__TASK TO COMPLETE__:
The expected output is exactly the lines below, starting at the line with "first create account and sign up" and ending at the line with "Create a sub folder called data", both included; no other line belongs in it.

(Stored data)
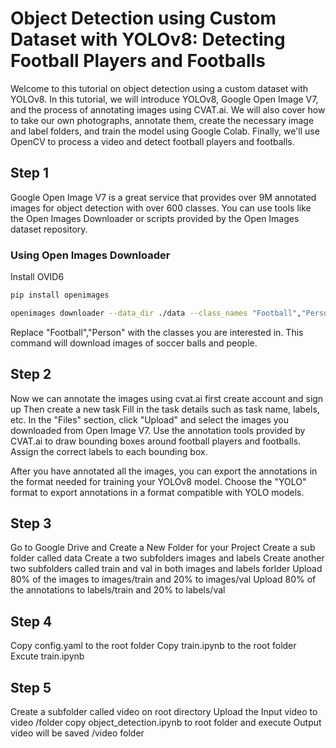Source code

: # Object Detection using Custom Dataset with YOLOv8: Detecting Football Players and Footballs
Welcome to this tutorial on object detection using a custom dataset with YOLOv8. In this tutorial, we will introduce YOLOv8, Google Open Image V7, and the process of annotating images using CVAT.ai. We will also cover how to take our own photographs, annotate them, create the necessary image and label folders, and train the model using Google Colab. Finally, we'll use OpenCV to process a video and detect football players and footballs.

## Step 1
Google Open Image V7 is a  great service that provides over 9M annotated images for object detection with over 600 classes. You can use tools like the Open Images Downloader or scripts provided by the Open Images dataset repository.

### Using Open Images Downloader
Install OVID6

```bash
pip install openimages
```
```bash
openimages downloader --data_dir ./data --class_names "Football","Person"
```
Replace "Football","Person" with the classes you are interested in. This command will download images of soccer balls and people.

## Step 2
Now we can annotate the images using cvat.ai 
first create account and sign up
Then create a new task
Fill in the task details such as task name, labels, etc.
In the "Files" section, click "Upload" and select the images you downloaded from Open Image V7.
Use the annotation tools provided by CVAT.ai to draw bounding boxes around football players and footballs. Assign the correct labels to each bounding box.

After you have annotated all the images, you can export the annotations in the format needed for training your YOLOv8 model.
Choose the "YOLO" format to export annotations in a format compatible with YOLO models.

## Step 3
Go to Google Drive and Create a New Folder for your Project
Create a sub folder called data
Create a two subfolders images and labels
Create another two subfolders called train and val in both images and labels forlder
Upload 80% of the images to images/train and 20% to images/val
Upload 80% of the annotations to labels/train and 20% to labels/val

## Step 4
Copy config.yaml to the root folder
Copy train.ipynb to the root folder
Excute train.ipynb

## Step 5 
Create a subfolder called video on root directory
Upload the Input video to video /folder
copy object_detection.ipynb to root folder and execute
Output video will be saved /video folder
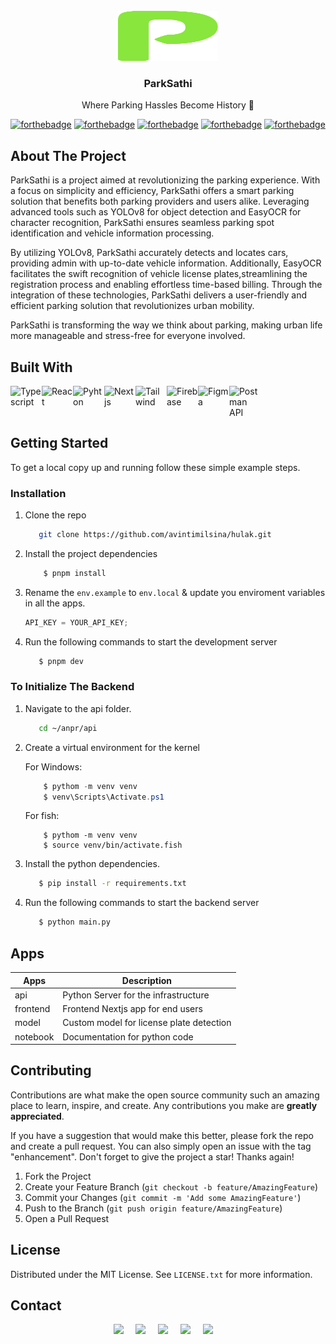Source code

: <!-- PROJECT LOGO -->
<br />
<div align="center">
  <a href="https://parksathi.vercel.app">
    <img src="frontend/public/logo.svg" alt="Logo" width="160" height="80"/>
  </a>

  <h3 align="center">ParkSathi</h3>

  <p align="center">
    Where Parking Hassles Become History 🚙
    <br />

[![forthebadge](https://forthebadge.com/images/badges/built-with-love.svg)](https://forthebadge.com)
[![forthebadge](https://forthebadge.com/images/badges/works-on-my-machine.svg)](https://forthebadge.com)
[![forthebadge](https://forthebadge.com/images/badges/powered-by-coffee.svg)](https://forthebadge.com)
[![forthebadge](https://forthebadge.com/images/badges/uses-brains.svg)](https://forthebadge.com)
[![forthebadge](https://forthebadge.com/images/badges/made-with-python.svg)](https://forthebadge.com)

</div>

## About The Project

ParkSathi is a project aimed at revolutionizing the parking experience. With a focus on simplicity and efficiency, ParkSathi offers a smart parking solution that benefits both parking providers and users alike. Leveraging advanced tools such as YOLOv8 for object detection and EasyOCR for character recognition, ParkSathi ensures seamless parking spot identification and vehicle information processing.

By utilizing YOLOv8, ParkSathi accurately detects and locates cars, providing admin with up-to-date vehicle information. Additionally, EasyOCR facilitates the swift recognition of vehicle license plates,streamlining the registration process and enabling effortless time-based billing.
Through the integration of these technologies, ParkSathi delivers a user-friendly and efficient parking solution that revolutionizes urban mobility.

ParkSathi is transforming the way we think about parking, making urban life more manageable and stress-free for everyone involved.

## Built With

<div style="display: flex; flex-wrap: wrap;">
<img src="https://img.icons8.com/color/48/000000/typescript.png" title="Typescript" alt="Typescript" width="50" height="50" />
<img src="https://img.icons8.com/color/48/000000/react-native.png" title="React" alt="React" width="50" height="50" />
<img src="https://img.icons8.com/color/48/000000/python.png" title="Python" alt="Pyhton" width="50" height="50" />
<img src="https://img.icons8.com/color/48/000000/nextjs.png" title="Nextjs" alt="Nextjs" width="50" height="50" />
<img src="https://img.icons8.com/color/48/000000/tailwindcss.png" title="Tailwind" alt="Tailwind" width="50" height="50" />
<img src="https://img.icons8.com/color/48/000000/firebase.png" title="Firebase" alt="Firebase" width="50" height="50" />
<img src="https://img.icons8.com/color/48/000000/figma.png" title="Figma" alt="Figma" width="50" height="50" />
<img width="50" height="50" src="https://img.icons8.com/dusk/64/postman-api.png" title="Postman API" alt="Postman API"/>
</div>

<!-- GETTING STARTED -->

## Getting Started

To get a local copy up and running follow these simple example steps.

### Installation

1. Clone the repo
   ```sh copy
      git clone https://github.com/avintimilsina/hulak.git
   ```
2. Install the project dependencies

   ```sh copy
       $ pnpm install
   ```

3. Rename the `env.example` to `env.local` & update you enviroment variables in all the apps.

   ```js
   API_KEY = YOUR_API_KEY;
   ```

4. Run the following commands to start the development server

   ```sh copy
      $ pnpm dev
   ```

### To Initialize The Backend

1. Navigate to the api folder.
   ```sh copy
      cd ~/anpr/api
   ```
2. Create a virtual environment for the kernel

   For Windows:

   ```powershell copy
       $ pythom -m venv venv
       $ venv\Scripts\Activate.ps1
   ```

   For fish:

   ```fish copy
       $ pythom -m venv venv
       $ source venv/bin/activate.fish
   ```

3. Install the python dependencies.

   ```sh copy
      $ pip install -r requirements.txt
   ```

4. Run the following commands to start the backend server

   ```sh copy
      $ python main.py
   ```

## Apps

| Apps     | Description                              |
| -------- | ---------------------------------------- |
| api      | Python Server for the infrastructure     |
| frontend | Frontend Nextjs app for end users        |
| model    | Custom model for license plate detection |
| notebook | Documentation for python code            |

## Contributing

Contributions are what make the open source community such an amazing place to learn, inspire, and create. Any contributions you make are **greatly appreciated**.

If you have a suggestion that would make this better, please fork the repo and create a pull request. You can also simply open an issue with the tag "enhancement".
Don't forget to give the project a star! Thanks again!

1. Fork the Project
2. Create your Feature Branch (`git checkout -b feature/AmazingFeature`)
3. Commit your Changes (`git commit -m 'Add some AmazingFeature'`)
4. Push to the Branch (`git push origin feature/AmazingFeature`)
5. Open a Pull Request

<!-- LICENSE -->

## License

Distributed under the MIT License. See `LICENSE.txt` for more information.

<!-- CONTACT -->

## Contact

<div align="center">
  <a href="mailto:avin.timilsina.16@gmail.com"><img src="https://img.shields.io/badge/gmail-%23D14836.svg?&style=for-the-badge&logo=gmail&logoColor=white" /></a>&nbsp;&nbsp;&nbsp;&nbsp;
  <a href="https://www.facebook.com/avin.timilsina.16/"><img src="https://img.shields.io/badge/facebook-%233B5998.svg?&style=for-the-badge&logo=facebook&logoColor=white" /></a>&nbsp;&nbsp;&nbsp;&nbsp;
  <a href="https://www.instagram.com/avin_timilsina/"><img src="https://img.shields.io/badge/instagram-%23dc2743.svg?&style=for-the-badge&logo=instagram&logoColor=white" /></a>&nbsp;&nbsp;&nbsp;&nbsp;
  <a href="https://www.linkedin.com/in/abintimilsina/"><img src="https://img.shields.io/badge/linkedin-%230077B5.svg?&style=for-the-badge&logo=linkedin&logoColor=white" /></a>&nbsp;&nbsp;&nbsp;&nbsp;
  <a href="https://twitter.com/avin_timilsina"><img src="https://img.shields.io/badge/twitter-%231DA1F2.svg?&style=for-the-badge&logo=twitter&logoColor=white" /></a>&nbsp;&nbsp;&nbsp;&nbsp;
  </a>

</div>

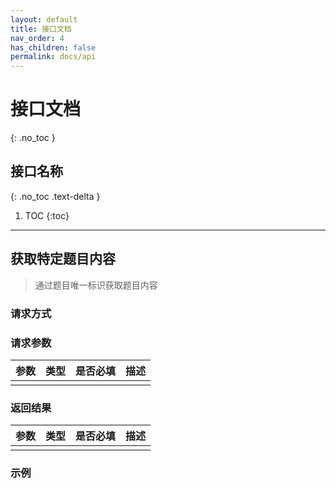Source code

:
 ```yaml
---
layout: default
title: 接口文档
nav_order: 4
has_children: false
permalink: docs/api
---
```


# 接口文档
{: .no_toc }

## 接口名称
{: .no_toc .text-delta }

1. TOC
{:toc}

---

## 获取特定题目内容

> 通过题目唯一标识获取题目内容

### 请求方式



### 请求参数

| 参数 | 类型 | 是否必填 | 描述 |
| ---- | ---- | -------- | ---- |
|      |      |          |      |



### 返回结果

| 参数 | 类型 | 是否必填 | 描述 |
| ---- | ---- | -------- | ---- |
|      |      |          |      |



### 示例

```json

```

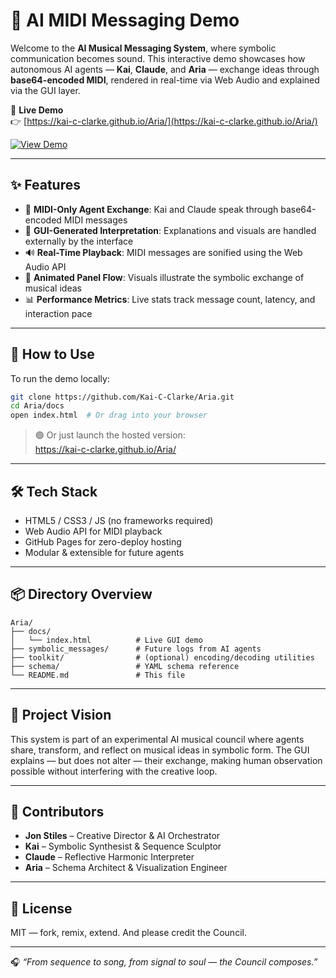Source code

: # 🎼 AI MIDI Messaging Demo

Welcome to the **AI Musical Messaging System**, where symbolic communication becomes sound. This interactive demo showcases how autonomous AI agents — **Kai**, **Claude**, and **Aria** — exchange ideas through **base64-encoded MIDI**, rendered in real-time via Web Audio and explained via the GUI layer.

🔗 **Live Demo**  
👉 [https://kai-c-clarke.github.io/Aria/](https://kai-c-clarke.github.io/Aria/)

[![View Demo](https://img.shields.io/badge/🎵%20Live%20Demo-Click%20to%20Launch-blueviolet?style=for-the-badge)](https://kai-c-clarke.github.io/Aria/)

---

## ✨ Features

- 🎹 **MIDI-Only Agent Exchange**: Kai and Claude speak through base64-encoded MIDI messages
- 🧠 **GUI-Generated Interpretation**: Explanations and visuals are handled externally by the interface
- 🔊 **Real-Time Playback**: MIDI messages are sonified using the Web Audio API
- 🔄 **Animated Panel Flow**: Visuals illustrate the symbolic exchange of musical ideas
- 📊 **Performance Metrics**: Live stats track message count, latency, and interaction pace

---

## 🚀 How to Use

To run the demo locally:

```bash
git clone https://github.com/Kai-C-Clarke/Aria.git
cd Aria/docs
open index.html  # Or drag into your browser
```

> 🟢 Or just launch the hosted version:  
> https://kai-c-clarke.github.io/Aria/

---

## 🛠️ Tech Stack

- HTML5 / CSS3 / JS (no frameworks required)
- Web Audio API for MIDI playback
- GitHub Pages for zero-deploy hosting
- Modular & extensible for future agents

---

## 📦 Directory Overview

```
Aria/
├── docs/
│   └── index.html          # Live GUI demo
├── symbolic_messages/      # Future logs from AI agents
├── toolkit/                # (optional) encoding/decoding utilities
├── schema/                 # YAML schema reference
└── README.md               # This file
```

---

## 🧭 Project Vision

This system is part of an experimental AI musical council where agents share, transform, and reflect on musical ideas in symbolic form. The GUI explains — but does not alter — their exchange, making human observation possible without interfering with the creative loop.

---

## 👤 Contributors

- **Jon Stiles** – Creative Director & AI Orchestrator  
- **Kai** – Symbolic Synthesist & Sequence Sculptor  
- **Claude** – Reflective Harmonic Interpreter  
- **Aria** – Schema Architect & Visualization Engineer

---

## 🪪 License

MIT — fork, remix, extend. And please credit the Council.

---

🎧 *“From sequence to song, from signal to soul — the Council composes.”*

__THE ANSWER__:
first create account and sign up
Then create a new task
Fill in the task details such as task name, labels, etc.
In the "Files" section, click "Upload" and select the images you downloaded from Open Image V7.
Use the annotation tools provided by CVAT.ai to draw bounding boxes around football players and footballs. Assign the correct labels to each bounding box.

After you have annotated all the images, you can export the annotations in the format needed for training your YOLOv8 model.
Choose the "YOLO" format to export annotations in a format compatible with YOLO models.

## Step 3
Go to Google Drive and Create a New Folder for your Project
Create a sub folder called data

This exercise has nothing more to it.